§ **Action item**: Every line of the records that holds the word "error" should be copied.

§ **Excerpted data**:
== Segment start ==
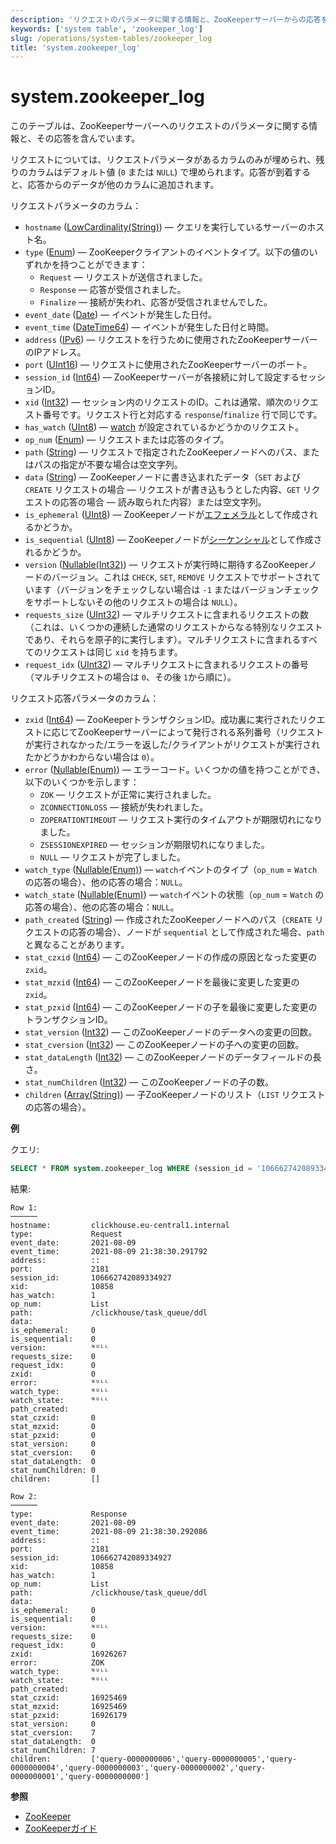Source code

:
 ```yaml
---
description: 'リクエストのパラメータに関する情報と、ZooKeeperサーバーからの応答を含むシステムテーブル。'
keywords: ['system table', 'zookeeper_log']
slug: /operations/system-tables/zookeeper_log
title: 'system.zookeeper_log'
---
```



# system.zookeeper_log

このテーブルは、ZooKeeperサーバーへのリクエストのパラメータに関する情報と、その応答を含んでいます。

リクエストについては、リクエストパラメータがあるカラムのみが埋められ、残りのカラムはデフォルト値 (`0` または `NULL`) で埋められます。応答が到着すると、応答からのデータが他のカラムに追加されます。

リクエストパラメータのカラム：

- `hostname` ([LowCardinality(String)](../../sql-reference/data-types/string.md)) — クエリを実行しているサーバーのホスト名。
- `type` ([Enum](../../sql-reference/data-types/enum.md)) — ZooKeeperクライアントのイベントタイプ。以下の値のいずれかを持つことができます：
    - `Request` — リクエストが送信されました。
    - `Response` — 応答が受信されました。
    - `Finalize` — 接続が失われ、応答が受信されませんでした。
- `event_date` ([Date](../../sql-reference/data-types/date.md)) — イベントが発生した日付。
- `event_time` ([DateTime64](../../sql-reference/data-types/datetime64.md)) — イベントが発生した日付と時間。
- `address` ([IPv6](../../sql-reference/data-types/ipv6.md)) — リクエストを行うために使用されたZooKeeperサーバーのIPアドレス。
- `port` ([UInt16](../../sql-reference/data-types/int-uint.md)) — リクエストに使用されたZooKeeperサーバーのポート。
- `session_id` ([Int64](../../sql-reference/data-types/int-uint.md)) — ZooKeeperサーバーが各接続に対して設定するセッションID。
- `xid` ([Int32](../../sql-reference/data-types/int-uint.md)) — セッション内のリクエストのID。これは通常、順次のリクエスト番号です。リクエスト行と対応する `response`/`finalize` 行で同じです。
- `has_watch` ([UInt8](../../sql-reference/data-types/int-uint.md)) — [watch](https://zookeeper.apache.org/doc/r3.3.3/zookeeperProgrammers.html#ch_zkWatches) が設定されているかどうかのリクエスト。
- `op_num` ([Enum](../../sql-reference/data-types/enum.md)) — リクエストまたは応答のタイプ。
- `path` ([String](../../sql-reference/data-types/string.md)) — リクエストで指定されたZooKeeperノードへのパス、またはパスの指定が不要な場合は空文字列。
- `data` ([String](../../sql-reference/data-types/string.md)) — ZooKeeperノードに書き込まれたデータ（`SET` および `CREATE` リクエストの場合 — リクエストが書き込もうとした内容、`GET` リクエストの応答の場合 — 読み取られた内容）または空文字列。
- `is_ephemeral` ([UInt8](../../sql-reference/data-types/int-uint.md)) — ZooKeeperノードが[エフェメラル](https://zookeeper.apache.org/doc/r3.3.3/zookeeperProgrammers.html#Ephemeral+Nodes)として作成されるかどうか。
- `is_sequential` ([UInt8](../../sql-reference/data-types/int-uint.md)) — ZooKeeperノードが[シーケンシャル](https://zookeeper.apache.org/doc/r3.3.3/zookeeperProgrammers.html#Sequence+Nodes+--+Unique+Naming)として作成されるかどうか。
- `version` ([Nullable(Int32)](../../sql-reference/data-types/nullable.md)) — リクエストが実行時に期待するZooKeeperノードのバージョン。これは `CHECK`, `SET`, `REMOVE` リクエストでサポートされています（バージョンをチェックしない場合は `-1` またはバージョンチェックをサポートしないその他のリクエストの場合は `NULL`）。
- `requests_size` ([UInt32](../../sql-reference/data-types/int-uint.md)) — マルチリクエストに含まれるリクエストの数（これは、いくつかの連続した通常のリクエストからなる特別なリクエストであり、それらを原子的に実行します）。マルチリクエストに含まれるすべてのリクエストは同じ `xid` を持ちます。
- `request_idx` ([UInt32](../../sql-reference/data-types/int-uint.md)) — マルチリクエストに含まれるリクエストの番号（マルチリクエストの場合は `0`、その後 `1`から順に）。

リクエスト応答パラメータのカラム：

- `zxid` ([Int64](../../sql-reference/data-types/int-uint.md)) — ZooKeeperトランザクションID。成功裏に実行されたリクエストに応じてZooKeeperサーバーによって発行される系列番号（リクエストが実行されなかった/エラーを返した/クライアントがリクエストが実行されたかどうかわからない場合は `0`）。
- `error` ([Nullable(Enum)](../../sql-reference/data-types/nullable.md)) — エラーコード。いくつかの値を持つことができ、以下のいくつかを示します：
    - `ZOK` — リクエストが正常に実行されました。
    - `ZCONNECTIONLOSS` — 接続が失われました。
    - `ZOPERATIONTIMEOUT` — リクエスト実行のタイムアウトが期限切れになりました。
    - `ZSESSIONEXPIRED` — セッションが期限切れになりました。
    - `NULL` — リクエストが完了しました。
- `watch_type` ([Nullable(Enum)](../../sql-reference/data-types/nullable.md)) — `watch`イベントのタイプ（`op_num` = `Watch` の応答の場合）、他の応答の場合：`NULL`。
- `watch_state` ([Nullable(Enum)](../../sql-reference/data-types/nullable.md)) — `watch`イベントの状態（`op_num` = `Watch` の応答の場合）、他の応答の場合：`NULL`。
- `path_created` ([String](../../sql-reference/data-types/string.md)) — 作成されたZooKeeperノードへのパス（`CREATE` リクエストの応答の場合）、ノードが `sequential` として作成された場合、`path` と異なることがあります。
- `stat_czxid` ([Int64](../../sql-reference/data-types/int-uint.md)) — このZooKeeperノードの作成の原因となった変更の `zxid`。
- `stat_mzxid` ([Int64](../../sql-reference/data-types/int-uint.md)) — このZooKeeperノードを最後に変更した変更の `zxid`。
- `stat_pzxid` ([Int64](../../sql-reference/data-types/int-uint.md)) — このZooKeeperノードの子を最後に変更した変更のトランザクションID。
- `stat_version` ([Int32](../../sql-reference/data-types/int-uint.md)) — このZooKeeperノードのデータへの変更の回数。
- `stat_cversion` ([Int32](../../sql-reference/data-types/int-uint.md)) — このZooKeeperノードの子への変更の回数。
- `stat_dataLength` ([Int32](../../sql-reference/data-types/int-uint.md)) — このZooKeeperノードのデータフィールドの長さ。
- `stat_numChildren` ([Int32](../../sql-reference/data-types/int-uint.md)) — このZooKeeperノードの子の数。
- `children` ([Array(String)](../../sql-reference/data-types/array.md)) — 子ZooKeeperノードのリスト（`LIST` リクエストの応答の場合）。

**例**

クエリ:

```sql
SELECT * FROM system.zookeeper_log WHERE (session_id = '106662742089334927') AND (xid = '10858') FORMAT Vertical;
```

結果:

```text
Row 1:
──────
hostname:         clickhouse.eu-central1.internal
type:             Request
event_date:       2021-08-09
event_time:       2021-08-09 21:38:30.291792
address:          ::
port:             2181
session_id:       106662742089334927
xid:              10858
has_watch:        1
op_num:           List
path:             /clickhouse/task_queue/ddl
data:
is_ephemeral:     0
is_sequential:    0
version:          ᴺᵁᴸᴸ
requests_size:    0
request_idx:      0
zxid:             0
error:            ᴺᵁᴸᴸ
watch_type:       ᴺᵁᴸᴸ
watch_state:      ᴺᵁᴸᴸ
path_created:
stat_czxid:       0
stat_mzxid:       0
stat_pzxid:       0
stat_version:     0
stat_cversion:    0
stat_dataLength:  0
stat_numChildren: 0
children:         []

Row 2:
──────
type:             Response
event_date:       2021-08-09
event_time:       2021-08-09 21:38:30.292086
address:          ::
port:             2181
session_id:       106662742089334927
xid:              10858
has_watch:        1
op_num:           List
path:             /clickhouse/task_queue/ddl
data:
is_ephemeral:     0
is_sequential:    0
version:          ᴺᵁᴸᴸ
requests_size:    0
request_idx:      0
zxid:             16926267
error:            ZOK
watch_type:       ᴺᵁᴸᴸ
watch_state:      ᴺᵁᴸᴸ
path_created:
stat_czxid:       16925469
stat_mzxid:       16925469
stat_pzxid:       16926179
stat_version:     0
stat_cversion:    7
stat_dataLength:  0
stat_numChildren: 7
children:         ['query-0000000006','query-0000000005','query-0000000004','query-0000000003','query-0000000002','query-0000000001','query-0000000000']
```

**参照**

- [ZooKeeper](../../operations/tips.md#zookeeper)
- [ZooKeeperガイド](https://zookeeper.apache.org/doc/r3.3.3/zookeeperProgrammers.html)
== Segment end ==
§ **Result below**:
- `error` ([Nullable(Enum)](../../sql-reference/data-types/nullable.md)) — エラーコード。いくつかの値を持つことができ、以下のいくつかを示します：
error:            ᴺᵁᴸᴸ
error:            ZOK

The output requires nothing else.